** PROMPT **
What is the number of lines in the following data that contain "accueil"? Answer with the number alone.

══════════════════════════════

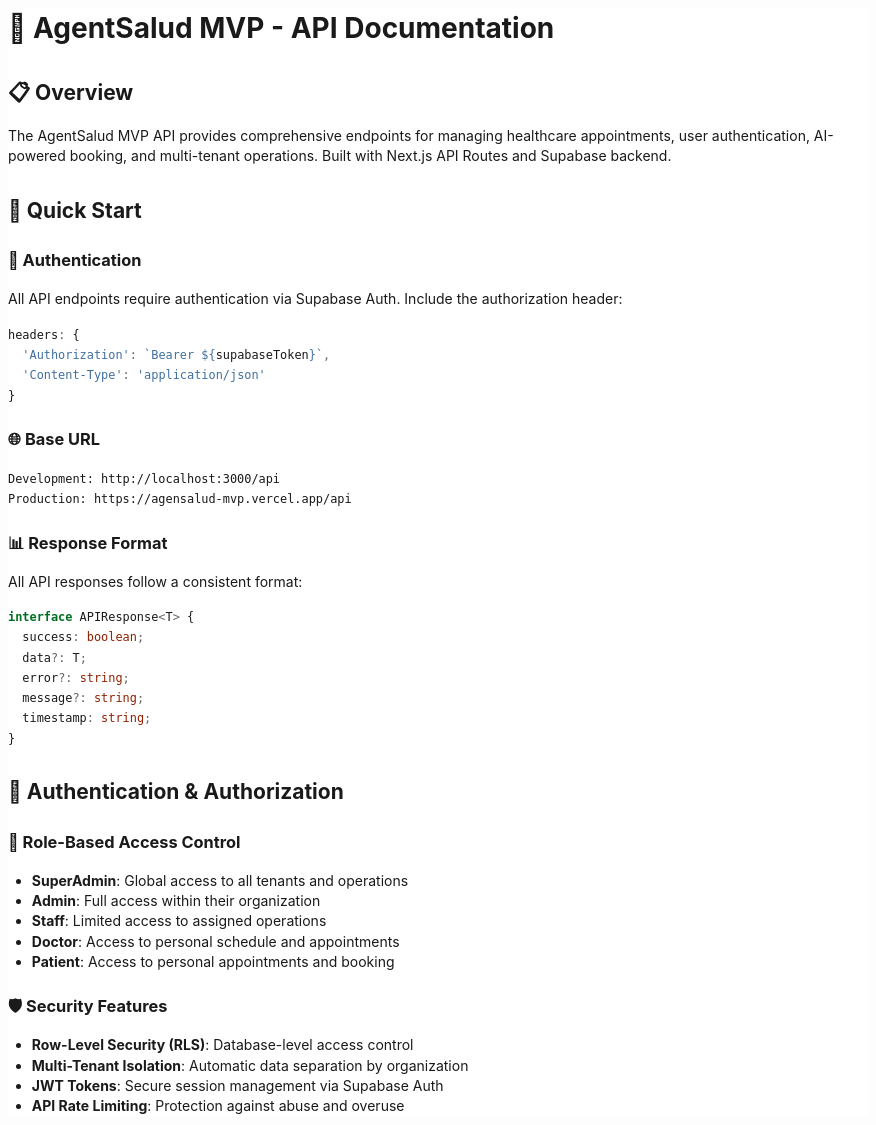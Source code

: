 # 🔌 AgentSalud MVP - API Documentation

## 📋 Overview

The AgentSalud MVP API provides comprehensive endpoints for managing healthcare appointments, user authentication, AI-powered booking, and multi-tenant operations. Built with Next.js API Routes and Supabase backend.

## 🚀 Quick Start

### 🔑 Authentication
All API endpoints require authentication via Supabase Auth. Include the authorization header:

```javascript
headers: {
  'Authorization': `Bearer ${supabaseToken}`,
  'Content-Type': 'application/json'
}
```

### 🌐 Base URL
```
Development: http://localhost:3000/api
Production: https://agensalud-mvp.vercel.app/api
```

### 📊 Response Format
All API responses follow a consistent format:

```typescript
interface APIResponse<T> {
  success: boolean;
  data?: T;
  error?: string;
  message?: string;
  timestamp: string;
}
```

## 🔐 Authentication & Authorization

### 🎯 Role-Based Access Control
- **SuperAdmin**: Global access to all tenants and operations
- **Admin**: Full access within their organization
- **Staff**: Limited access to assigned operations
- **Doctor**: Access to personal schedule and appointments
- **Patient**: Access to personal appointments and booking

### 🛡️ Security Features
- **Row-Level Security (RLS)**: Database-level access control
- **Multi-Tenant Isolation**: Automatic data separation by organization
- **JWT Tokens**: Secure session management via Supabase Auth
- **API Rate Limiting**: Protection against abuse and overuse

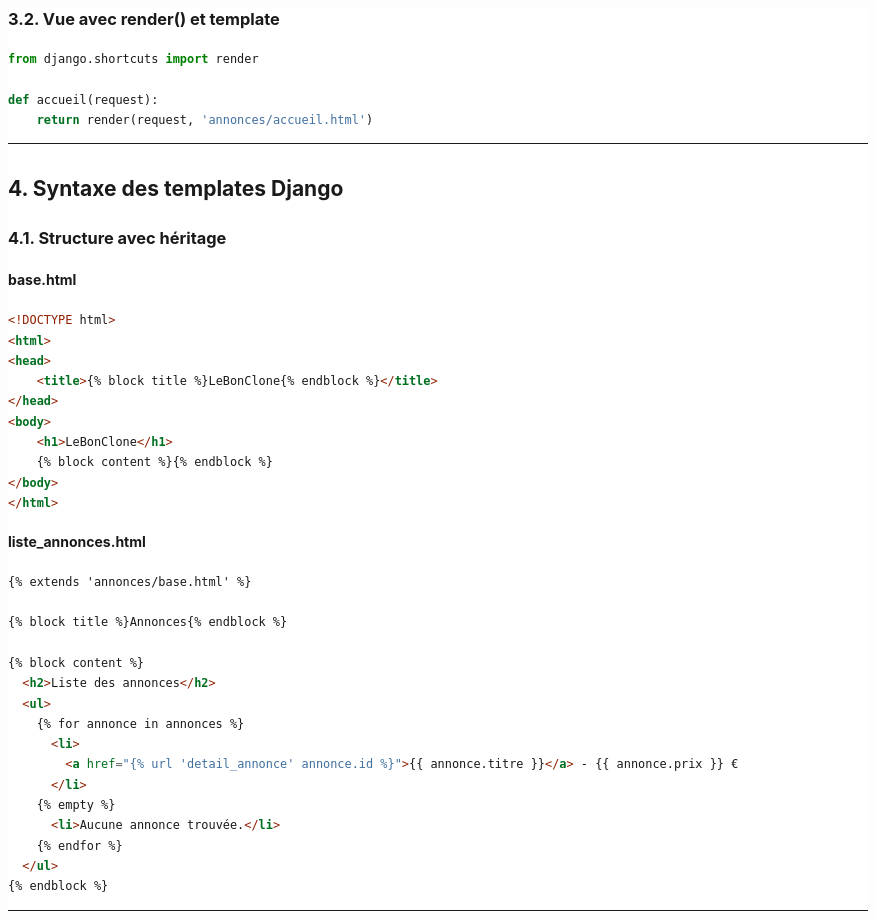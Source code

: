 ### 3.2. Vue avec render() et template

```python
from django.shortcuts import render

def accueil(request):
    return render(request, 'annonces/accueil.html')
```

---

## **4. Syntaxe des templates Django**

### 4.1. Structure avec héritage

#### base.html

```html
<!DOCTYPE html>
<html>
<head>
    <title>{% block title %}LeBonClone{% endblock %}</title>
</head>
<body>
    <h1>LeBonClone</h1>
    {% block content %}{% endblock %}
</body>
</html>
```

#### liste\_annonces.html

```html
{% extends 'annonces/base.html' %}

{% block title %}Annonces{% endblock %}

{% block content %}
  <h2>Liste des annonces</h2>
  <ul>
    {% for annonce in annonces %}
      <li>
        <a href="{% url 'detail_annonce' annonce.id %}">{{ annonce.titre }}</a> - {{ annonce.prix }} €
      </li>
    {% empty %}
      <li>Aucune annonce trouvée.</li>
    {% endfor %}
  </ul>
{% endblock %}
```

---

══════════════════════════════

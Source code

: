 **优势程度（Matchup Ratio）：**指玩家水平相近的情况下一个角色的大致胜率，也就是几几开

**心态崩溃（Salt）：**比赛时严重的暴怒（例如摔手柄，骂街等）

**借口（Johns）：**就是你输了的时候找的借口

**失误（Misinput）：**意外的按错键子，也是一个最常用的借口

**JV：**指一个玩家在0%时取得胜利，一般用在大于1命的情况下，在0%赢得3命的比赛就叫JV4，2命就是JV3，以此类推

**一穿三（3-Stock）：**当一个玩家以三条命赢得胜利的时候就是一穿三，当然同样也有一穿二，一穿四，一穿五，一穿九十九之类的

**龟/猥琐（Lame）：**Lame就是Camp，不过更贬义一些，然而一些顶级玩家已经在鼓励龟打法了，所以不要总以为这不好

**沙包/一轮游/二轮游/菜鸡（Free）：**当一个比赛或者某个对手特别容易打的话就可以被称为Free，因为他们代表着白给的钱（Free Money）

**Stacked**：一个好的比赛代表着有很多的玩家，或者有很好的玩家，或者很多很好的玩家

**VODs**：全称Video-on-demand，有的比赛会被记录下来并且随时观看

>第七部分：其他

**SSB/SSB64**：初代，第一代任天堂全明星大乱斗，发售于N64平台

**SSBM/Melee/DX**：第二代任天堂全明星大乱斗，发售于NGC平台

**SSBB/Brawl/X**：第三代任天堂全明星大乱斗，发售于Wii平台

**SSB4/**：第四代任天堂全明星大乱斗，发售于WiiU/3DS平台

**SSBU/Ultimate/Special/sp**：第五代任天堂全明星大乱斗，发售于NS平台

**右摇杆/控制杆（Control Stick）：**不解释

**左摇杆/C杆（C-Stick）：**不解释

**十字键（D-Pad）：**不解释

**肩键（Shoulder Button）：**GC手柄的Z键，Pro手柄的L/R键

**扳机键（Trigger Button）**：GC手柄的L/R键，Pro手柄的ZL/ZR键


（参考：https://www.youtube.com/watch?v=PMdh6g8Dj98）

══════════════════════════════

** OUTPUT OF THE TASK **
2